Of The Earth suggests that revisiting a strong candidate for the title of the most seminal jazz album of all time may also have purged Hutchings of any interest in adhering to the conventions of jazz. Although the saxophone is back on Of The Earth, it’s by no means the lead instrument: mostly, it’s used to add texture and colour. Neither is this another album led by wooden and clay flutes in the style of Hutchings’ solo debut, 2024’s contemplative, new age-y Perceive Its Beauty, Acknowledge Its Grace. Instead, the skittery electronic soundscapes that populate Of The Earth present Hutchings as a beat conductor – and on two tracks, a rapper (or a reciter of poetry).

The threadbare beats on Of The Earth sound initially almost offputtingly sketchy, even harsh after the sumptuous surroundings of Perceive Its Beauty, Acknowledge Its Grace. Whilst that album was recorded in New Jersey’s hallowed Van Gelder studio (a space virtually oozing jazz lore) with an all-star cast, Of The Earth was assembled by Hutchings alone, often whilst on the move in airports and on tour buses. In place of its predecessor’s meditative calm and graceful spaciousness, Of The Earth can come across somewhat claustrophobic, even abrasive in its dense webs of restless detail.

What the two albums share is a steadfast dedication to defying expectations. Although Perceive Its Beauty… was created in a landmark of jazz history and featured a rollcall of notables of the contemporary jazz scene, it was musically closer to minimalist ambient than, say, the energetic, robust wallop of Hutchings’ former band Sons of Kemet. Of The Earth ventures even further from Shabaka’s expected musical brand.
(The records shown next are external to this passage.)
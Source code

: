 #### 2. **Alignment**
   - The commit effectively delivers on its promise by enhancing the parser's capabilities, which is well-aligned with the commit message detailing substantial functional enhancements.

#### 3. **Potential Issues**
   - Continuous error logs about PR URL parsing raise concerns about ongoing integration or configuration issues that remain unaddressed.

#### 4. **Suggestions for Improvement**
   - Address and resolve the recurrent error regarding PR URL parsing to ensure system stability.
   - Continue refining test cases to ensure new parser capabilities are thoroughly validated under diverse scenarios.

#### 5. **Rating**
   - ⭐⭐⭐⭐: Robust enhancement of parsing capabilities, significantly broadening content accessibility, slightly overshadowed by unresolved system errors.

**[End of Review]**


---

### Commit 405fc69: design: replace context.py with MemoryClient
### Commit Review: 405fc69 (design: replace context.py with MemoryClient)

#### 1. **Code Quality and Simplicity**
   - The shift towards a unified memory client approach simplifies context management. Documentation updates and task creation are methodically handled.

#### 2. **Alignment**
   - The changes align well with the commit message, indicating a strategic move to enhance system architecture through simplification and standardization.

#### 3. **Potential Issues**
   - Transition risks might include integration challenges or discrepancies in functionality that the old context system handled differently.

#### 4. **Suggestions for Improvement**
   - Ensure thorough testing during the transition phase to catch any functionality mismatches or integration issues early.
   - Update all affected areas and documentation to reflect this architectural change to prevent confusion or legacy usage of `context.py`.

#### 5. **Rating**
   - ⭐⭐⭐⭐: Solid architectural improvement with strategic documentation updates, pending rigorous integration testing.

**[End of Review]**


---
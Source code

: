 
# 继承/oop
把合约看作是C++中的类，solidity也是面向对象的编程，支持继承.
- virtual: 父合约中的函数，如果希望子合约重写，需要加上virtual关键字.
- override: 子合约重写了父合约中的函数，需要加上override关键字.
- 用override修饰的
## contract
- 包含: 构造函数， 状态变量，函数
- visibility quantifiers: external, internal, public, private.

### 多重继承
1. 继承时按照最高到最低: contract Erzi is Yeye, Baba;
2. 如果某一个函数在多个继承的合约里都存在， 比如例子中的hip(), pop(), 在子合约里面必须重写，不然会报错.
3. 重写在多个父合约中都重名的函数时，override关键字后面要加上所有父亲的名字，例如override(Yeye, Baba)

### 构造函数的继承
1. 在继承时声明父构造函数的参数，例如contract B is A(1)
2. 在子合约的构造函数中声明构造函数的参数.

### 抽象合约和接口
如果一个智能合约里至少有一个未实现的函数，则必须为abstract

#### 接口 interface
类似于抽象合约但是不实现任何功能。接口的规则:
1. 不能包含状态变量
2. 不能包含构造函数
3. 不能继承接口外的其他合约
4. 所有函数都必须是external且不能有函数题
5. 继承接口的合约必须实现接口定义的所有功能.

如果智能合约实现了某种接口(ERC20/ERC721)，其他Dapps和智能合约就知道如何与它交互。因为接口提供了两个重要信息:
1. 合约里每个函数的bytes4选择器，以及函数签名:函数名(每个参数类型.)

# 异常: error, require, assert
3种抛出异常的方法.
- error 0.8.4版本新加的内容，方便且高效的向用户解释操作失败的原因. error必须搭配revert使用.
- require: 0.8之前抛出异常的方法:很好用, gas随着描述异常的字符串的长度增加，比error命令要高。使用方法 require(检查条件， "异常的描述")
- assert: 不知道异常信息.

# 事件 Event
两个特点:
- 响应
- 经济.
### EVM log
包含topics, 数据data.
Jazz and electronics have long had a fruitful coexistence (including the sweaty intensity of Hutchings’ former group The Comet Is Coming), but apart from occasional flashes of more sustained improvisation, the live instrumentation on Of The Earth is typically either spliced up for loops or scattered sparingly to provide melodic and rhythmic motifs. At their most energised, the results can bring to mind a digital funhouse mirror projection of traditional South American dance music (“Marwa The Mountain”), or a less feverishly cacophonous take on the jagged beat artistry provided by Kampala-based Nyege Nyege imprint.

Hutchings has joked that if Outkast’s Andre 3000 can make a flute album, then he’s OK to have a go at rapping. Such spirit of staleness-dodging creative restlessness is to be applauded, but Of The Earth is ultimately easier to admire as an audacious gamble than to love as a fully successful statement: sections of the album feels still under construction, an impression amplified by a handful of fully realised gems, like the hypnotic and haunting highlight “Light The Way”. Hutchings may have ditched jazz orthodoxies but the genre’s preference for the act of becoming over the finished article – journey, not the arrival – is strongly evident on Of The Earth.